»»

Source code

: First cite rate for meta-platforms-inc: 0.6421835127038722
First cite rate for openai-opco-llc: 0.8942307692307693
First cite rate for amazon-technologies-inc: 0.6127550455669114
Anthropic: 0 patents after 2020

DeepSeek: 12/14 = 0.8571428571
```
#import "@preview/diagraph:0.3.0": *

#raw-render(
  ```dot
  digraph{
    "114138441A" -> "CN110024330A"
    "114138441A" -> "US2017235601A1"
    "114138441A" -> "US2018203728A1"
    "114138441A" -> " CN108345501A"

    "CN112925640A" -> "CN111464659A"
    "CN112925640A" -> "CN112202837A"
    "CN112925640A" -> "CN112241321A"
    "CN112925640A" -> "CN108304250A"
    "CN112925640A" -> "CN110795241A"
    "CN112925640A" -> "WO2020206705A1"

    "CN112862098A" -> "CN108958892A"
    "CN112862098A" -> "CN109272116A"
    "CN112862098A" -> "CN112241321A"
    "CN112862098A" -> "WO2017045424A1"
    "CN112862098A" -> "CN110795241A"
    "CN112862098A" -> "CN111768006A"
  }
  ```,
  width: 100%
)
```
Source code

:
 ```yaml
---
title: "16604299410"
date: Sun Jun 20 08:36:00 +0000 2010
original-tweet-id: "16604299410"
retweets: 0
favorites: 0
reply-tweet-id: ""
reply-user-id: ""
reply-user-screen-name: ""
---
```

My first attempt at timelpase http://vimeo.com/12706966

««

• Exercise objective
Your task is to list each line of the records with the word "user".

• Task result
reply-user-id: ""
reply-user-screen-name: ""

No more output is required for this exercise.